Lets all take that in.

mmmmmmmm

and out

whooooosssssssssssshhhhhhhhhhhh


----------



## Guest (Sep 11, 2008)

lol...i feel better now...the beer wore off...i just went on one..how stupid of me!


----------



## Guest (Sep 11, 2008)

surfingisfun001 said:


> YEH MAIN AS WELL.....
> 
> LIFE....
> 
> ...


 :?: ....


----------



## Surfingisfun001 (Sep 25, 2007)

cheers


----------



## AntiSocial (Jul 12, 2008)

Spirit said:


> surfingisfun001 said:
> 
> 
> > YEH MAIN AS WELL.....
> ...


i think its the da vinci code


----------



## Guest (Sep 11, 2008)

cheers?...i didnt get your last message...did you say that life fU-cks you???



AntiSocial said:


> Spirit said:
> 
> 
> > surfingisfun001 said:
> ...


LOL Matt...that was good!


----------



## Surfingisfun001 (Sep 25, 2007)

oh bout that ^^^^ I was trying to do cool things with arrows but it didn't end up working out.

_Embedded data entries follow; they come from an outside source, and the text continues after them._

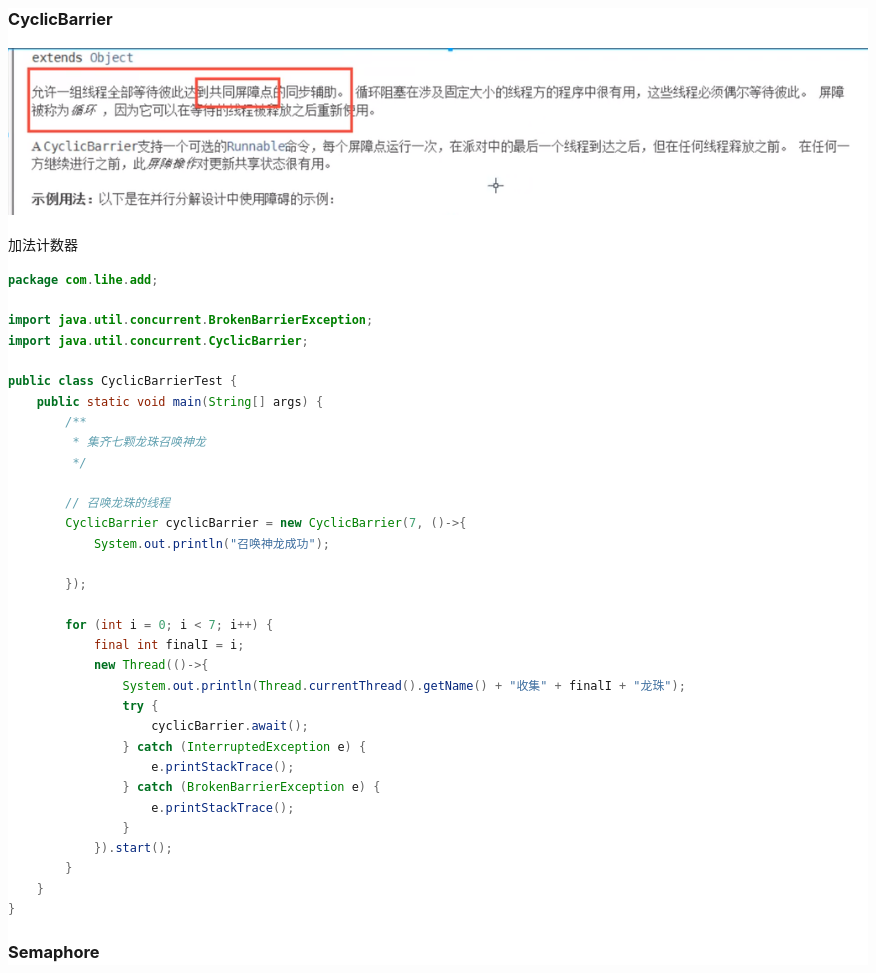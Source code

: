 

### CyclicBarrier

![image-20210104213447726](JUCreadme.assets/image-20210104213447726.png)

加法计数器

```java
package com.lihe.add;

import java.util.concurrent.BrokenBarrierException;
import java.util.concurrent.CyclicBarrier;

public class CyclicBarrierTest {
    public static void main(String[] args) {
        /**
         * 集齐七颗龙珠召唤神龙
         */

        // 召唤龙珠的线程
        CyclicBarrier cyclicBarrier = new CyclicBarrier(7, ()->{
            System.out.println("召唤神龙成功");

        });

        for (int i = 0; i < 7; i++) {
            final int finalI = i;
            new Thread(()->{
                System.out.println(Thread.currentThread().getName() + "收集" + finalI + "龙珠");
                try {
                    cyclicBarrier.await();
                } catch (InterruptedException e) {
                    e.printStackTrace();
                } catch (BrokenBarrierException e) {
                    e.printStackTrace();
                }
            }).start();
        }
    }
}
```

### Semaphore
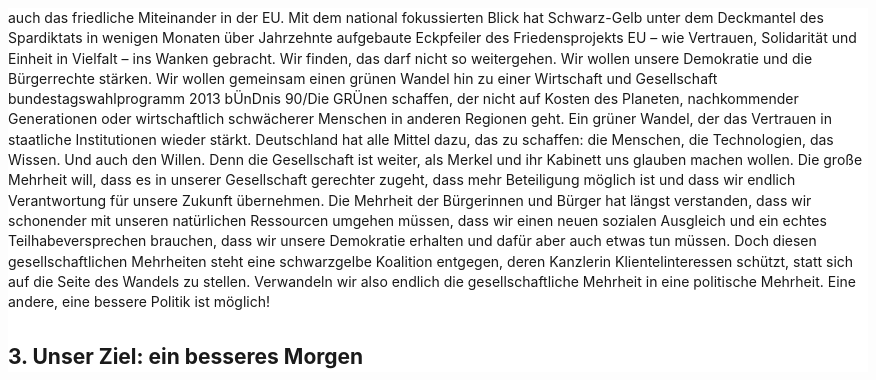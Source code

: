 auch das friedliche Miteinander in der EU. Mit dem national fokussierten Blick hat Schwarz-Gelb unter dem Deckmantel des Spardiktats in wenigen Monaten über Jahrzehnte aufgebaute Eckpfeiler des Friedensprojekts EU – wie Vertrauen, Solidarität und Einheit in Vielfalt – ins Wanken gebracht. Wir finden, das darf nicht so weitergehen. Wir wollen unsere Demokratie und die Bürgerrechte stärken. Wir wollen gemeinsam einen grünen Wandel hin zu einer Wirtschaft und Gesellschaft bundestagswahlprogramm 2013 bÜnDnis 90/Die GRÜnen schaffen, der nicht auf Kosten des Planeten, nachkommender Generationen oder wirtschaftlich schwächerer Menschen in anderen Regionen geht. Ein grüner Wandel, der das Vertrauen in staatliche Institutionen wieder stärkt. Deutschland hat alle Mittel dazu, das zu schaffen: die Menschen, die Technologien, das Wissen. Und auch den Willen. Denn die Gesellschaft ist weiter, als Merkel und ihr Kabinett uns glauben machen wollen. Die große Mehrheit will, dass es in unserer Gesellschaft gerechter zugeht, dass mehr Beteiligung möglich ist und dass wir endlich Verantwortung für unsere Zukunft übernehmen. Die Mehrheit der Bürgerinnen und Bürger hat längst verstanden, dass wir schonender mit unseren natürlichen Ressourcen umgehen müssen, dass wir einen neuen sozialen Ausgleich und ein echtes Teilhabeversprechen brauchen, dass wir unsere Demokratie erhalten und dafür aber auch etwas tun müssen. Doch diesen gesellschaftlichen Mehrheiten steht eine schwarzgelbe Koalition entgegen, deren Kanzlerin Klientelinteressen schützt, statt sich auf die Seite des Wandels zu stellen. Verwandeln wir also endlich die gesellschaftliche Mehrheit in eine politische Mehrheit. Eine andere, eine bessere Politik ist möglich!

## 3. Unser Ziel: ein besseres Morgen
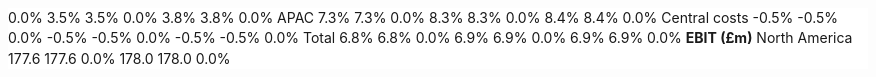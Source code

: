 <td>0.0%</td>
<td>3.5%</td>
<td>3.5%</td>
<td>0.0%</td>
<td>3.8%</td>
<td>3.8%</td>
<td>0.0%</td>
</tr>
<tr>
<td>APAC</td>
<td>7.3%</td>
<td>7.3%</td>
<td>0.0%</td>
<td>8.3%</td>
<td>8.3%</td>
<td>0.0%</td>
<td>8.4%</td>
<td>8.4%</td>
<td>0.0%</td>
</tr>
<tr>
<td>Central costs</td>
<td>-0.5%</td>
<td>-0.5%</td>
<td>0.0%</td>
<td>-0.5%</td>
<td>-0.5%</td>
<td>0.0%</td>
<td>-0.5%</td>
<td>-0.5%</td>
<td>0.0%</td>
</tr>
<tr>
<td>Total</td>
<td>6.8%</td>
<td>6.8%</td>
<td>0.0%</td>
<td>6.9%</td>
<td>6.9%</td>
<td>0.0%</td>
<td>6.9%</td>
<td>6.9%</td>
<td>0.0%</td>
</tr>
<tr>
<td><strong>EBIT (£m)</strong></td>
<td></td>
<td></td>
<td></td>
<td></td>
<td></td>
<td></td>
<td></td>
<td></td>
<td></td>
</tr>
<tr>
<td>North America</td>
<td>177.6</td>
<td>177.6</td>
<td>0.0%</td>
<td>178.0</td>
<td>178.0</td>
<td>0.0%</td>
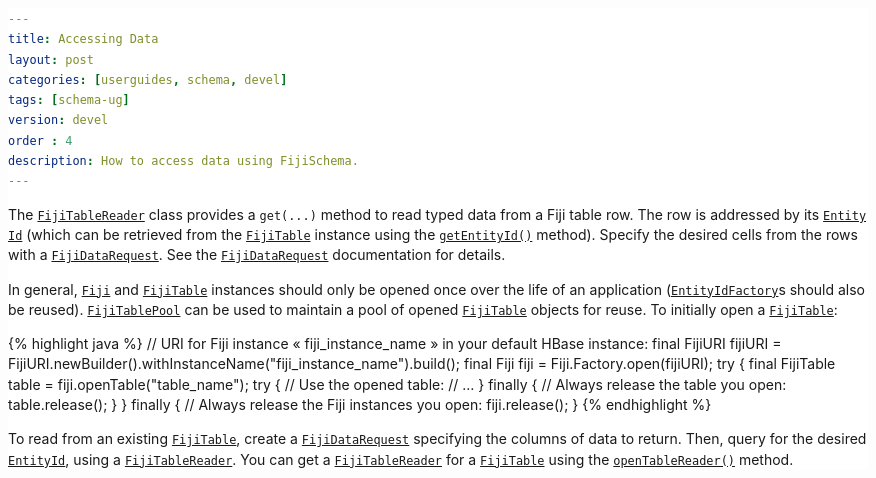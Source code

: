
 ```yaml
---
title: Accessing Data
layout: post
categories: [userguides, schema, devel]
tags: [schema-ug]
version: devel
order : 4
description: How to access data using FijiSchema.
---
```


The [`FijiTableReader`]({{site.api_schema_devel}}/FijiTableReader.html) class provides a `get(...)` method to read typed data from a Fiji table row.
The row is addressed by its [`EntityId`]({{site.api_schema_devel}}/EntityId.html)
(which can be retrieved from the [`FijiTable`]({{site.api_schema_devel}}/FijiTable.html) instance
using the [`getEntityId()`]({{site.api_schema_devel}}/FijiTable.html#getEntityId%28java.lang.String%29) method).
Specify the desired cells from the rows with a [`FijiDataRequest`]({{site.api_schema_devel}}/FijiDataRequest.html).
See the [`FijiDataRequest`]({{site.api_schema_devel}}/FijiDataRequest.html) documentation for details.

In general, [`Fiji`]({{site.api_schema_devel}}/Fiji.html) and [`FijiTable`]({{site.api_schema_devel}}/FijiTable.html) instances should only be opened once over the life of an application
([`EntityIdFactory`]({{site.api_schema_devel}}/EntityIdFactory.html)s should also be reused).
[`FijiTablePool`]({{site.api_schema_devel}}/FijiTablePool.html) can be used to maintain a pool of opened [`FijiTable`]({{site.api_schema_devel}}/FijiTable.html) objects for reuse.
To initially open a [`FijiTable`]({{site.api_schema_devel}}/FijiTable.html):

{% highlight java %}
// URI for Fiji instance « fiji_instance_name » in your default HBase instance:
final FijiURI fijiURI = FijiURI.newBuilder().withInstanceName("fiji_instance_name").build();
final Fiji fiji = Fiji.Factory.open(fijiURI);
try {
  final FijiTable table = fiji.openTable("table_name");
  try {
    // Use the opened table:
    // …
  } finally {
    // Always release the table you open:
    table.release();
  }
} finally {
  // Always release the Fiji instances you open:
  fiji.release();
}
{% endhighlight %}

To read from an existing [`FijiTable`]({{site.api_schema_devel}}/FijiTable.html),
create a [`FijiDataRequest`]({{site.api_schema_devel}}/FijiDataRequest.html) specifying the columns of data to return.
Then, query for the desired [`EntityId`]({{site.api_schema_devel}}/EntityId.html),
using a [`FijiTableReader`]({{site.api_schema_devel}}/FijiTableReader.html).
You can get a [`FijiTableReader`]({{site.api_schema_devel}}/FijiTableReader.html) for a [`FijiTable`]({{site.api_schema_devel}}/FijiTable.html) using the [`openTableReader()`]({{site.api_schema_devel}}/FijiTable.html#openTableReader%28%29) method.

In short what I ment to say was : Life --> FUKKK YOU. Is that more clear???


----------



## hurricane12 (May 22, 2008)

AntiSocial said:


> Spirit said:
> 
> 
> > surfingisfun001 said:
> ...


LMAOOOOOOOOOOOOOOOOOO 
I DONT KNOW WHY I FOUND THAT SO FUNNY :lol:


----------



## Guest (Sep 11, 2008)

Me either but it was fucking funny........I think maybe thats it,maybe that is what the da vinci code says -Life fu-cks you,then you die...............

Im laying of the alcohol for a few days[if i can resist it at the mo]...its only made me more aggitated/anxious/hyper and paranoid when I dont have it now and its interfereing with my sleep to.[restless REM sleep]...We shall see... :?


----------



## Guest (Sep 11, 2008)

Spirit said:


> Im laying of the alcohol for a few days[if i can resist it at the mo]...its only made me more aggitated/anxious/hyper and paranoid when I dont have it now and its interfereing with my sleep to.[restless REM sleep]...We shall see... :?


Oopsy..my dad just gave me a can of bitter....i didnt think i like bitter but its really yummy and smooth..and doesnt make you feel as groggy as lager..though i havnt opened it yet.


----------



## Guest (Sep 12, 2008)

Spirit said:


> Spirit said:
> 
> 
> > Im laying of the alcohol for a few days
> ...


oopsy :lol:


----------



## optimusrhyme (Aug 24, 2004)

then you die, thats why we get high


----------



## Mark (Jul 21, 2008)

Optimusrhyme said:


> then you die, thats why we get high


I would think we were prone to drug abuse.


----------



## Guest (Sep 26, 2008)

Well I dont know the actual statistics but its a no brainer really isnt it.. people who suffer with mental health problems no matter what the comdition will be more prone to drinking/drug use more than "mentally healthy" people/

Personally Ive been really good all week and not touched a drop of alcohol because of what it does to my moods so tonight im having a drink....it is friday....i wont overdo it

Lynsey x.


----------